England ist vollständig von einer hohen Mauer umgeben, die Die Anderen draußen halten und die Bewohner der Insel schützen soll. Joseph Kavanagh muss wie jede/r Engländer/in seinen zweijährigen Dienst auf der Mauer ableisten, und schnell entpuppt er sich als Naturtalent. Doch womit niemand rechnet, ist eine Intrige von innen, die Joseph und seinen Trupp in höchste Gefahr bringt.

Zugegeben, ich liebe Dystopien und egal, wie althergebracht die Themen scheinen, finde ich es doch immer wieder äußerst spannend, diesen Gedankenspielen zu folgen. "Die Mauer" ist per se nicht unspannend oder gar langweilig.
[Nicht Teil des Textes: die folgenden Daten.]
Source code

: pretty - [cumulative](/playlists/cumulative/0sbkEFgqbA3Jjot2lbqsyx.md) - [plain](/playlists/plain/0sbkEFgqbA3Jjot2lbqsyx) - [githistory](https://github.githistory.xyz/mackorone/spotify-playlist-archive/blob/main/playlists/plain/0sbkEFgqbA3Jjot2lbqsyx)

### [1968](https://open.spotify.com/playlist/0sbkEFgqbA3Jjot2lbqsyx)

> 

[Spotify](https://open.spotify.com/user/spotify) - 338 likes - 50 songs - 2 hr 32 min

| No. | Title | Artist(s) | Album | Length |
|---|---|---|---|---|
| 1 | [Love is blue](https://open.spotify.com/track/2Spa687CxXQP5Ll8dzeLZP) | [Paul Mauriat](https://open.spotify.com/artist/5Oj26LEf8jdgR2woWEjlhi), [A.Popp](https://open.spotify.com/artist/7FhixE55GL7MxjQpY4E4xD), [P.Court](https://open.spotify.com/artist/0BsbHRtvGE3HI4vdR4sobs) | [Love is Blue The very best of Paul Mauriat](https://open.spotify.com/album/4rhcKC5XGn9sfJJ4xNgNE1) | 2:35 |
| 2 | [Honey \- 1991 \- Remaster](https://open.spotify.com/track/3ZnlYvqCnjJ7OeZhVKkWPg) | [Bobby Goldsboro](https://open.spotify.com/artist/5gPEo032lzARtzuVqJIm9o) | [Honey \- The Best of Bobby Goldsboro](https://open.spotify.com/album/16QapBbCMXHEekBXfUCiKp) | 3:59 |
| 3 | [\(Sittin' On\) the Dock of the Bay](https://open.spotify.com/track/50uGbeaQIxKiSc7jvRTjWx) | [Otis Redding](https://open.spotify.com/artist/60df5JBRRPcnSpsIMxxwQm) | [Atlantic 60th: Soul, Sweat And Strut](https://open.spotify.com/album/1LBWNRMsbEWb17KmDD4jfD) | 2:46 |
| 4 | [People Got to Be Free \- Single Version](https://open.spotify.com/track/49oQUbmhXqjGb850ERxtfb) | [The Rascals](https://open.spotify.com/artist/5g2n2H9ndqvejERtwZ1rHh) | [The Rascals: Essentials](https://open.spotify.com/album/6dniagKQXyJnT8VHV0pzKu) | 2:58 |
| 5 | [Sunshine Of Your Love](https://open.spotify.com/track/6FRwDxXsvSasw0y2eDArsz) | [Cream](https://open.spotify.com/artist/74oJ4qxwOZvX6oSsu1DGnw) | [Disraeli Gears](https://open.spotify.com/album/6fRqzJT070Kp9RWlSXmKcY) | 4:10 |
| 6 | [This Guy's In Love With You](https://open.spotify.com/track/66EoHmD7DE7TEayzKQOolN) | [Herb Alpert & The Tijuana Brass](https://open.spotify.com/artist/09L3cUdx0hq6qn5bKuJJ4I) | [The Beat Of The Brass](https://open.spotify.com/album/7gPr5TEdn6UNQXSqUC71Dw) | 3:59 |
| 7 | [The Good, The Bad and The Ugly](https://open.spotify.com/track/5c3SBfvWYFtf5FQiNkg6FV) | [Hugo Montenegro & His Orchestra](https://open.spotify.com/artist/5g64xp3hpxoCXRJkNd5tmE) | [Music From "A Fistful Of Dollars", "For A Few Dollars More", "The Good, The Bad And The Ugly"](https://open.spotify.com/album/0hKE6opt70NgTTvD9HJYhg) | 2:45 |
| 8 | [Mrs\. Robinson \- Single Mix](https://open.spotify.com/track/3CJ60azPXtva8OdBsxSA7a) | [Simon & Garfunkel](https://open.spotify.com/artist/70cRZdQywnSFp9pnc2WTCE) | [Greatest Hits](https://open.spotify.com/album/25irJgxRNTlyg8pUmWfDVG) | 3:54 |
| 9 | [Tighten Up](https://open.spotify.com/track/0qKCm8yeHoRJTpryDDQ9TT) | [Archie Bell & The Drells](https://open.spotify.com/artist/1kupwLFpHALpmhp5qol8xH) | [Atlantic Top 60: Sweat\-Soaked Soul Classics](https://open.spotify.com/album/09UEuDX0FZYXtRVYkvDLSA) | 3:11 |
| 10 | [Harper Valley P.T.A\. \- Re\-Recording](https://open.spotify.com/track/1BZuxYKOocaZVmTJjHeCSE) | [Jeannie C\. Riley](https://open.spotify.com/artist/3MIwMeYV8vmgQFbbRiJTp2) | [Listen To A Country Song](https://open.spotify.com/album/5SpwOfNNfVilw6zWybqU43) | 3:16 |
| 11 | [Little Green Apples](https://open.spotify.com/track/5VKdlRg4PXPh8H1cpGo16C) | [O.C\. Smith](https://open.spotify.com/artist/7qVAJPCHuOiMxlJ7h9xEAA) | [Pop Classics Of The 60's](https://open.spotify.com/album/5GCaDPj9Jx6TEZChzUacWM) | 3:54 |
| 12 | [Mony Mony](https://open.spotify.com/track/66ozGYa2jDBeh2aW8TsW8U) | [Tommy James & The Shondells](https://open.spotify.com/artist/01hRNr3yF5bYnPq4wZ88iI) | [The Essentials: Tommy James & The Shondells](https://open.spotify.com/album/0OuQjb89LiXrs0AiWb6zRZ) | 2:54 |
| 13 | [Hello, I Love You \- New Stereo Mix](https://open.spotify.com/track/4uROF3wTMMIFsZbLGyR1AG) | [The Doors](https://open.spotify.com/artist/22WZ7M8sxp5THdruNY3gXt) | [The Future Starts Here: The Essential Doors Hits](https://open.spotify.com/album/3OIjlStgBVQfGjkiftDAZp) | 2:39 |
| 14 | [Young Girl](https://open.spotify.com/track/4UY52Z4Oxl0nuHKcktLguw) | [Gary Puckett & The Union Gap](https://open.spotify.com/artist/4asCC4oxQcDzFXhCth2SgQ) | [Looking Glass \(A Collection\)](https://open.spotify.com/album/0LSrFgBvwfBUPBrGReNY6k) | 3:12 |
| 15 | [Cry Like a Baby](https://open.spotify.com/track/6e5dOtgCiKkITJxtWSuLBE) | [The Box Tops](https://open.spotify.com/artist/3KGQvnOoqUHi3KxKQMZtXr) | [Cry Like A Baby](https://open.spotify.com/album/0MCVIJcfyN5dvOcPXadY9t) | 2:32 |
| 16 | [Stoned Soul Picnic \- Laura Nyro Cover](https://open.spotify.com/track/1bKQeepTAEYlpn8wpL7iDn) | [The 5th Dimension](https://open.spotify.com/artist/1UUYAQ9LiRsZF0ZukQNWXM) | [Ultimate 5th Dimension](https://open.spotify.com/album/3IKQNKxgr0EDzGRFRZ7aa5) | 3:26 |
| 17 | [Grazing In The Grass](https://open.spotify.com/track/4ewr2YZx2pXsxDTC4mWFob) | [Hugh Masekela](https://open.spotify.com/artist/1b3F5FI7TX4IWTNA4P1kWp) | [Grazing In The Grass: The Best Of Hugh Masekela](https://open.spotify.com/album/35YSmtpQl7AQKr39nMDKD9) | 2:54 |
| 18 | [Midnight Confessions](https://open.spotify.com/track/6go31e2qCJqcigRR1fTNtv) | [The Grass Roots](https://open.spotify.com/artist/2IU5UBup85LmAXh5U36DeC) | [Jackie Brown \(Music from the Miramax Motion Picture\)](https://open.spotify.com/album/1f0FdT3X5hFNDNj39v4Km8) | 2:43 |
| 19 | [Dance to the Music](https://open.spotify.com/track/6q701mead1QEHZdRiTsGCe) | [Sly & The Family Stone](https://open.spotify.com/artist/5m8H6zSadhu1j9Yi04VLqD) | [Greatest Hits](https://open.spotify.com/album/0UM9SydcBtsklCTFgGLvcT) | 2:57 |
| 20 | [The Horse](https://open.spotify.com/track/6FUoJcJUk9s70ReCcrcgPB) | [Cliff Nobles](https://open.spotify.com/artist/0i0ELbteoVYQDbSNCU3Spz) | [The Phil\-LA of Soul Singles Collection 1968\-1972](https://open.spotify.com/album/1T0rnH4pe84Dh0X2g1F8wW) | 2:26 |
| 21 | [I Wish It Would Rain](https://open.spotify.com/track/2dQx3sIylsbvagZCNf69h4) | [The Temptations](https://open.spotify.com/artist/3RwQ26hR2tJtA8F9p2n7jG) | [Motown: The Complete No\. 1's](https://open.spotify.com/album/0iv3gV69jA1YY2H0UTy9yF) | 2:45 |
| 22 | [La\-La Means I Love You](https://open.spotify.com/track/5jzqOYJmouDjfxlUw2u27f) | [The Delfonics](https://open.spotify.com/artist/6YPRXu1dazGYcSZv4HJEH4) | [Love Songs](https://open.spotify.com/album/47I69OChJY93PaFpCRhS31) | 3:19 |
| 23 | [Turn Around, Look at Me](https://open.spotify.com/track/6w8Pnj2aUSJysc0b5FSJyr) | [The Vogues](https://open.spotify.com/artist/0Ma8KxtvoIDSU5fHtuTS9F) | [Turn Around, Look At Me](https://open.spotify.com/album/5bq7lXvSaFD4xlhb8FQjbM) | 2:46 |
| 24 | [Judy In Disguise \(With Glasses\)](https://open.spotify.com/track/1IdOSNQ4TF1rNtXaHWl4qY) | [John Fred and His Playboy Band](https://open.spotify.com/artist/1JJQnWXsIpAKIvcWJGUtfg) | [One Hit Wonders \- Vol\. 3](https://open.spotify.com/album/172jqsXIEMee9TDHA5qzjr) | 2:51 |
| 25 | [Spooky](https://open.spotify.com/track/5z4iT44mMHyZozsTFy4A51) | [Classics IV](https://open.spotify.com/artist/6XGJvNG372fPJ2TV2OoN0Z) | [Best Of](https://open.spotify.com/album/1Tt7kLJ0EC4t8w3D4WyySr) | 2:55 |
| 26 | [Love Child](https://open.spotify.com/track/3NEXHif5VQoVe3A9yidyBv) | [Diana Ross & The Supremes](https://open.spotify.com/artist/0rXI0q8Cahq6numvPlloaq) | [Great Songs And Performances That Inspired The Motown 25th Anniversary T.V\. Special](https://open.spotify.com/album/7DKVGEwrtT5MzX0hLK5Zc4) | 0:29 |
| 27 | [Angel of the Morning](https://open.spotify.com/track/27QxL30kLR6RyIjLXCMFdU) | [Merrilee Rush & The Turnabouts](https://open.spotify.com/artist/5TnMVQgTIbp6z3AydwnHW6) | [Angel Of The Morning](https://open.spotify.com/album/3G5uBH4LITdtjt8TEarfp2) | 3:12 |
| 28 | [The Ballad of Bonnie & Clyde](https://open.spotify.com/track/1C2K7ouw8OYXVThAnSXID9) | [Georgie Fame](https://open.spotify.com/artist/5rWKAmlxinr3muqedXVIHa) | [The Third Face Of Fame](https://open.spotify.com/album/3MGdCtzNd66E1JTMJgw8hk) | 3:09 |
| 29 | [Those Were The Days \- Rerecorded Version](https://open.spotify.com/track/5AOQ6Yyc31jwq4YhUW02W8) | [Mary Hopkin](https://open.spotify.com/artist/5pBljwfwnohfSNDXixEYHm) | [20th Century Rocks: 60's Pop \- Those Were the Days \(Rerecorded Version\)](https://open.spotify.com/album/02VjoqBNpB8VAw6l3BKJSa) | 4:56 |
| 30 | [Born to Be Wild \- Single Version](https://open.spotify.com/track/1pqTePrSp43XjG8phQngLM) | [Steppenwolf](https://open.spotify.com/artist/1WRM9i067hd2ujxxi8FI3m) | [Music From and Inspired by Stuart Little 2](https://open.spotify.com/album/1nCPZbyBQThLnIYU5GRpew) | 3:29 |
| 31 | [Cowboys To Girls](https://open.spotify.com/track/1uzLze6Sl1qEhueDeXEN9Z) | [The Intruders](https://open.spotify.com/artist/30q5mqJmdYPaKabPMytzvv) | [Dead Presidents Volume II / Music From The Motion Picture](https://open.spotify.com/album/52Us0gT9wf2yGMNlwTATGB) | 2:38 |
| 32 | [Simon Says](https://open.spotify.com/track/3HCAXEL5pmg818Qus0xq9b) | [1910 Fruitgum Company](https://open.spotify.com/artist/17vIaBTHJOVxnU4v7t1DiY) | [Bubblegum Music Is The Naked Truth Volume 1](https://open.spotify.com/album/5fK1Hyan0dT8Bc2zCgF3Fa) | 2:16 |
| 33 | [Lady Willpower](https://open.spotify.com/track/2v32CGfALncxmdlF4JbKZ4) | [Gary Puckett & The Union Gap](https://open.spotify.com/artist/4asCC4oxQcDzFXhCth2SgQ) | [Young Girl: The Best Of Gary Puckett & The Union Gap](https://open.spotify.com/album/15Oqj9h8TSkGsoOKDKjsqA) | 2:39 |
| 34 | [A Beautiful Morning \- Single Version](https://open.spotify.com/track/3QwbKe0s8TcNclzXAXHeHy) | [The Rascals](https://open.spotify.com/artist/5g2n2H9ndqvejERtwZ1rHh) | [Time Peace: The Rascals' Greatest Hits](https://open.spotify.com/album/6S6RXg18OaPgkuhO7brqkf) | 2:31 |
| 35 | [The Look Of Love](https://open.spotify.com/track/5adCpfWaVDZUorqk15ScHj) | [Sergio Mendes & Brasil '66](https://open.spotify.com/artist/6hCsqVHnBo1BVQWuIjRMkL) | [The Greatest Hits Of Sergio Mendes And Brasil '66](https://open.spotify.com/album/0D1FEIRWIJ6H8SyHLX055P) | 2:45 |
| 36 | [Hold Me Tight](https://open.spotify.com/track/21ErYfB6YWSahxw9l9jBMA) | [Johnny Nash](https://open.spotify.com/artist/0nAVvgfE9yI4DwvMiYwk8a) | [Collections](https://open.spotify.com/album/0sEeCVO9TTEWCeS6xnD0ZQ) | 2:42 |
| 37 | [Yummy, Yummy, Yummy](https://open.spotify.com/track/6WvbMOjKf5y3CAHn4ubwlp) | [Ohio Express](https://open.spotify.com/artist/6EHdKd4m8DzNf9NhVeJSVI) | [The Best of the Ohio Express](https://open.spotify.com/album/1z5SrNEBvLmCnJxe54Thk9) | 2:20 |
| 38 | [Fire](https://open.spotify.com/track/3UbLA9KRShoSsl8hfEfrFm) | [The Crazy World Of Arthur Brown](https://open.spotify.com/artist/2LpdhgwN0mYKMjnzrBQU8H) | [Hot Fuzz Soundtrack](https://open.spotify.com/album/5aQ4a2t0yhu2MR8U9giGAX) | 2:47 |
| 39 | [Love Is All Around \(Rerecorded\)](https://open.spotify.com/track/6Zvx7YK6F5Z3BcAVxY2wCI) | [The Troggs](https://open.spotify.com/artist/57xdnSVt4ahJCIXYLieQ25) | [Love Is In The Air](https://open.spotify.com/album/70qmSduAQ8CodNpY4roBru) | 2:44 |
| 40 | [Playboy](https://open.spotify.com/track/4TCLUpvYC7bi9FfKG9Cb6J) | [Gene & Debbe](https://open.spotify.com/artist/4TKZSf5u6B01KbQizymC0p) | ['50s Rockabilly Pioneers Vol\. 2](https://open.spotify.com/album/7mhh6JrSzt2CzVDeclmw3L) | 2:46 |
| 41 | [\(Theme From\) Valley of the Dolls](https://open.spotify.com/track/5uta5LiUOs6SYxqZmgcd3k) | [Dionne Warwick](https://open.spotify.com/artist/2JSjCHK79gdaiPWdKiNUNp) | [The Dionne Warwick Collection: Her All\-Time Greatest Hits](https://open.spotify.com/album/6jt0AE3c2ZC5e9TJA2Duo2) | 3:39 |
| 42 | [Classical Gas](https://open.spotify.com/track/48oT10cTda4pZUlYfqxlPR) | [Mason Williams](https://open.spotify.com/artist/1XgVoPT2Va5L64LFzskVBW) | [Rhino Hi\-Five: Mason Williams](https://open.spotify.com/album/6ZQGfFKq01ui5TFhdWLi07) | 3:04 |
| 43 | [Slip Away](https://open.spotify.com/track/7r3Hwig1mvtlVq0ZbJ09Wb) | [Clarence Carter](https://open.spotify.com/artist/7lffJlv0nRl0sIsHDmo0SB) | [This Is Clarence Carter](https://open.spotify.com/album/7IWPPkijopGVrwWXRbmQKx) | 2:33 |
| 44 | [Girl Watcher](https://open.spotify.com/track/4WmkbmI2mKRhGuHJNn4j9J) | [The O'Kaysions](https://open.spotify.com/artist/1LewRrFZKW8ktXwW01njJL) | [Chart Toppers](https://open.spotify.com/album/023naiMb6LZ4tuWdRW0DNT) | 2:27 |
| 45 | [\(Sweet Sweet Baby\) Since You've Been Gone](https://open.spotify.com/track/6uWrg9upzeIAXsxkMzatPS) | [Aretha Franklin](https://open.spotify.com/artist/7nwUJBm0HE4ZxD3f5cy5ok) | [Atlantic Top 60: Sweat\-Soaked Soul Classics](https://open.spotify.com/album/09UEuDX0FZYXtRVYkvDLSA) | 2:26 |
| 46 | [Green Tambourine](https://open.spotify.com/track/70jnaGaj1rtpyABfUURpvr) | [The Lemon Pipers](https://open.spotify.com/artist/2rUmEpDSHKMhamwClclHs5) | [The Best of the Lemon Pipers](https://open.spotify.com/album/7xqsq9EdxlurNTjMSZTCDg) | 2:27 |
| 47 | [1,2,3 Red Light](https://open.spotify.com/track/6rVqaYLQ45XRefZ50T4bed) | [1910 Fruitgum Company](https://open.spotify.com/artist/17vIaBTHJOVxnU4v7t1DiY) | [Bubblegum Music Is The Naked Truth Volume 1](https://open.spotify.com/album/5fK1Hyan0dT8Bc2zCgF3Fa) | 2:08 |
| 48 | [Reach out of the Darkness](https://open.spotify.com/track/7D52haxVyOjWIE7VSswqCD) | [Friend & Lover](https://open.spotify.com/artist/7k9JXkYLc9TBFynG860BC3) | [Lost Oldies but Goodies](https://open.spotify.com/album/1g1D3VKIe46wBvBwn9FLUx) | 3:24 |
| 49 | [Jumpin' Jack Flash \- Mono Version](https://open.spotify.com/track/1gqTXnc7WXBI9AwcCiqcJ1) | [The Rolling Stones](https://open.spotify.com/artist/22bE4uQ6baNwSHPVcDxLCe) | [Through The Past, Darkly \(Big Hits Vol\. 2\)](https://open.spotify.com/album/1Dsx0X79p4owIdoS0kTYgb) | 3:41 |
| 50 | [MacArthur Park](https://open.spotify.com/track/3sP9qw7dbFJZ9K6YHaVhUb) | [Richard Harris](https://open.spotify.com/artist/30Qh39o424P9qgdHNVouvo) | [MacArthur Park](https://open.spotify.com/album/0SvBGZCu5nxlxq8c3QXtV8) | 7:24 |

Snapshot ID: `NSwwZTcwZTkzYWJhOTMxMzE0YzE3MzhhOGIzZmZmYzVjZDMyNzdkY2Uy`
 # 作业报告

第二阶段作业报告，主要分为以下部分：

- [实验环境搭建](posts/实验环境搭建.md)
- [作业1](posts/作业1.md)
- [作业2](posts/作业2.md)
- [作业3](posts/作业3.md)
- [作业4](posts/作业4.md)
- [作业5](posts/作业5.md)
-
Das Buch ist schlichtweg eisig, absolut distanziert vom Erzähler und vom Leser (obwohl Joseph die Geschichte selbst erzählt) - und das macht es so schwierig, irgendetwas zu empfinden.

Menschen werden auf dem eiskalten, dunklen Meer ausgesetzt; Menschen verbrennen bei lebendigem Leib; Menschen aus Josephs nächster Umgebung sterben; junge Mädchen werden von Piraten entführt, um als Sexsklavinnen zu dienen - und das alles ließ mich völlig kalt. Kein Schock, keine Trauer, keine Wut. Es war, als würde ich einen Zeitungsbericht über ein zwar schreckliches, aber weit entferntes und damit emotional wenig berührendes Ereignis lesen. Die Protagonisten rutschen von einer Ebene dieser Dystopie in die nächste, und es ist fast schon vorhersehbar; Überraschungsmomente habe ich vermisst.

So ist "Die Mauer" zwar sicherlich ein mahnendes Buch, ein "So könnte es bald aussehen", von einem führenden britischen Intellektuellen geschrieben, doch es entbehrt leider einer gewissen Nahbarkeit. Daher wird diese Geschichte mit ihren Gräueln in mir leider nicht nachhallen; dafür steht sie zu weit hinter anderen, großartigen Dystopien zurück.